Deka, however, said temporary sheds would be constructed immediately to give shelter to the employees. A committee will supervise the whole matter and decide on the allotment of temporary sheds.

He said other than the employees of the GMCH, no outsider would be allowed to take shelter in the temporary sheds.

Sources said the meeting was convened hurriedly after the GMCH Karmi Sangha threatened to go on a ceasework if they were not rehabilitated immediately.

The employees yesterday gheraoed the office of the superintendent and shouted slogans against the hospital for its failure to provide them with quarters.

The committee to select sites for the construction of permanent quarters would be consisting of R. Talukdar of GMC Teachers Association, P.N. Talukdar, deputy superintendent of GMCH, Babul Kalita, general secretary of GMCH Karmi Sangha, Akbar Ali Ahmed and Chand Balmiki of Karmi Sangha.

The committee will pick the sites before the monsoons set in.

The meeting appealed to the district administration to evict all the encroachers, including shops and the nearby market, from hospital land.

On the other hand, the administration carried out the eviction drive with full force for the second day today. No untoward incident was reported during the drive.

State health minister Bhumidhar Barman on March 18 asked the deputy commissioner of Kamrup metro, Samir Kumar Sinha, to carry out an eviction drive immediately on hospital land.

The problem of encroachment is so grave at the GMCH that the Medical Council of India on several occasions threatened to de-recognise this premier health institute of the region.

Of the 399 bigha and four katha land allotted to the GMCH by the government in 1972, in the present location, 55 bighas are already under encroachment.

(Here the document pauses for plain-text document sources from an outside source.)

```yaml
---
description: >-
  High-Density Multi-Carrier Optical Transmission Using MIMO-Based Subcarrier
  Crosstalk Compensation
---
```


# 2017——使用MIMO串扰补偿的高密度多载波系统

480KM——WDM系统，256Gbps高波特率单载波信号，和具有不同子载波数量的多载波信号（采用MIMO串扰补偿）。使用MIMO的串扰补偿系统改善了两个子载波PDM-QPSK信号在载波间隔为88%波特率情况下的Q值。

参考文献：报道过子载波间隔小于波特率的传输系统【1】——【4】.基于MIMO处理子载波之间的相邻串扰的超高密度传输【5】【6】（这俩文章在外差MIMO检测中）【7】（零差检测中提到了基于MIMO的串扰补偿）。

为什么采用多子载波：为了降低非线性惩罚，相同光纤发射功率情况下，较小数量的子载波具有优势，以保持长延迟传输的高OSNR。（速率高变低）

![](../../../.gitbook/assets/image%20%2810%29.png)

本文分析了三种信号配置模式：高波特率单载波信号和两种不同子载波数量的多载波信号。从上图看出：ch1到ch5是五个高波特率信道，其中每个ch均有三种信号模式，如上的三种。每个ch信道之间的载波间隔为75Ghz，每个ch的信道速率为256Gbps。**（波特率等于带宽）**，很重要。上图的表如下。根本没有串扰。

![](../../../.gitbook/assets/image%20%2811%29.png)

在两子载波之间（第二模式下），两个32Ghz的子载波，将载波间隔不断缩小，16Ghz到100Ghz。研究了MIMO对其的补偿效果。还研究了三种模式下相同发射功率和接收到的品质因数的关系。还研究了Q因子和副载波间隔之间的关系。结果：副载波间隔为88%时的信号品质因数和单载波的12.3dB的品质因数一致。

Of the remaining land, the GMCH has given 40 bighas to the Regional Nursing College and five bighas for the construction of a TV transmission tower. Besides, 24 bighas, four kathas and six lessas of land were yet to be handed over to the institution by the government.

Today?s meeting expressed concern over the fact that only the non-teaching staff of the GMCH are occupying land both on the hill top and in the plains that belong to the hospital but several plots were sold out to the outsiders.